- _Directions_
Verbatim transcription of the listing is needed.

- _Information provided_
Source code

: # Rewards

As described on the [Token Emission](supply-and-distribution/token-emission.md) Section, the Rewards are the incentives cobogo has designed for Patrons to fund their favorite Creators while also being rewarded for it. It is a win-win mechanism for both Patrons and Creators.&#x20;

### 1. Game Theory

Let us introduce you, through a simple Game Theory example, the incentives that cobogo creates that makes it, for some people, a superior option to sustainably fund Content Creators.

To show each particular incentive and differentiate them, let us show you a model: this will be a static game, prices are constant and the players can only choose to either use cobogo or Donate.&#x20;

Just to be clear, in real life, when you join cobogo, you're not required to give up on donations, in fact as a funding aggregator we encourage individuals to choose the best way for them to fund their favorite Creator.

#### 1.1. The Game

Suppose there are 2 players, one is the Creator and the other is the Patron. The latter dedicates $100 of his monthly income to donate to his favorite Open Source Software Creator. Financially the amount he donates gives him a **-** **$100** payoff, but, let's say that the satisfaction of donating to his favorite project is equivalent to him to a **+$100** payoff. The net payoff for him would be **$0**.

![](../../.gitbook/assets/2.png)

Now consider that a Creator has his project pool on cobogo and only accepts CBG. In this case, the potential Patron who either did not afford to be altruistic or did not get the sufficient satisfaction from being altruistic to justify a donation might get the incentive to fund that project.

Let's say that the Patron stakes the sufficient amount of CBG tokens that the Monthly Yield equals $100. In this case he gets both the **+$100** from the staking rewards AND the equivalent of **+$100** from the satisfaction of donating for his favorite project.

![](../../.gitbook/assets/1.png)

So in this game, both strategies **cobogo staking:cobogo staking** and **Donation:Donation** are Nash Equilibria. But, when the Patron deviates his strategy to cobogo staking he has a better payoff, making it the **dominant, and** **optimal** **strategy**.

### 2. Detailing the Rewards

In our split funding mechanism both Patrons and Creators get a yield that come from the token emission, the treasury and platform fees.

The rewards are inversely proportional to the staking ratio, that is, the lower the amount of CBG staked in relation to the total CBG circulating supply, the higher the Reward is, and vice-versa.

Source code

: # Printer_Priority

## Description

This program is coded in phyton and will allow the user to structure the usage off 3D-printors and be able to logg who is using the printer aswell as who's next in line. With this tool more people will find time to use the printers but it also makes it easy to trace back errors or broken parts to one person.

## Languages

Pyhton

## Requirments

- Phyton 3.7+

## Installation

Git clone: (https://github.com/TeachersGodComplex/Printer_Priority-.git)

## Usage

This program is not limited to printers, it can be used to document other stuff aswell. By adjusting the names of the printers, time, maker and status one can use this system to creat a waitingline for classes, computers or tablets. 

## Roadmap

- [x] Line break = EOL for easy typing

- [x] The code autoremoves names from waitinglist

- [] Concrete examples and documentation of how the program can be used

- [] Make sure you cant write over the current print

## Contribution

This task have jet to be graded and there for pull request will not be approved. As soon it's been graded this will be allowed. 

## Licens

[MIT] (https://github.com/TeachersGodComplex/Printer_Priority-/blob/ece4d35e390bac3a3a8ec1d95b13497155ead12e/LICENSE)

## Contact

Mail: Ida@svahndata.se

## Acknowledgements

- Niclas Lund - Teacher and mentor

- _Exercise output_
Source code

: # Rewards

As described on the [Token Emission](supply-and-distribution/token-emission.md) Section, the Rewards are the incentives cobogo has designed for Patrons to fund their favorite Creators while also being rewarded for it. It is a win-win mechanism for both Patrons and Creators.&#x20;

### 1. Game Theory

Let us introduce you, through a simple Game Theory example, the incentives that cobogo creates that makes it, for some people, a superior option to sustainably fund Content Creators.

To show each particular incentive and differentiate them, let us show you a model: this will be a static game, prices are constant and the players can only choose to either use cobogo or Donate.&#x20;

Just to be clear, in real life, when you join cobogo, you're not required to give up on donations, in fact as a funding aggregator we encourage individuals to choose the best way for them to fund their favorite Creator.

#### 1.1. The Game

Suppose there are 2 players, one is the Creator and the other is the Patron. The latter dedicates $100 of his monthly income to donate to his favorite Open Source Software Creator. Financially the amount he donates gives him a **-** **$100** payoff, but, let's say that the satisfaction of donating to his favorite project is equivalent to him to a **+$100** payoff. The net payoff for him would be **$0**.

![](../../.gitbook/assets/2.png)

Now consider that a Creator has his project pool on cobogo and only accepts CBG. In this case, the potential Patron who either did not afford to be altruistic or did not get the sufficient satisfaction from being altruistic to justify a donation might get the incentive to fund that project.

Let's say that the Patron stakes the sufficient amount of CBG tokens that the Monthly Yield equals $100. In this case he gets both the **+$100** from the staking rewards AND the equivalent of **+$100** from the satisfaction of donating for his favorite project.

![](../../.gitbook/assets/1.png)

So in this game, both strategies **cobogo staking:cobogo staking** and **Donation:Donation** are Nash Equilibria. But, when the Patron deviates his strategy to cobogo staking he has a better payoff, making it the **dominant, and** **optimal** **strategy**.

### 2. Detailing the Rewards

In our split funding mechanism both Patrons and Creators get a yield that come from the token emission, the treasury and platform fees.

The rewards are inversely proportional to the staking ratio, that is, the lower the amount of CBG staked in relation to the total CBG circulating supply, the higher the Reward is, and vice-versa.

Source code

: # Printer_Priority

## Description

This program is coded in phyton and will allow the user to structure the usage off 3D-printors and be able to logg who is using the printer aswell as who's next in line. With this tool more people will find time to use the printers but it also makes it easy to trace back errors or broken parts to one person.

## Languages

Pyhton

## Requirments

- Phyton 3.7+

## Installation

Git clone: (https://github.com/TeachersGodComplex/Printer_Priority-.git)

## Usage

This program is not limited to printers, it can be used to document other stuff aswell. By adjusting the names of the printers, time, maker and status one can use this system to creat a waitingline for classes, computers or tablets. 

## Roadmap

- [x] Line break = EOL for easy typing

- [x] The code autoremoves names from waitinglist

- [] Concrete examples and documentation of how the program can be used

- [] Make sure you cant write over the current print

## Contribution

This task have jet to be graded and there for pull request will not be approved. As soon it's been graded this will be allowed. 

## Licens

[MIT] (https://github.com/TeachersGodComplex/Printer_Priority-/blob/ece4d35e390bac3a3a8ec1d95b13497155ead12e/LICENSE)

## Contact

Mail: Ida@svahndata.se

## Acknowledgements

- Niclas Lund - Teacher and mentor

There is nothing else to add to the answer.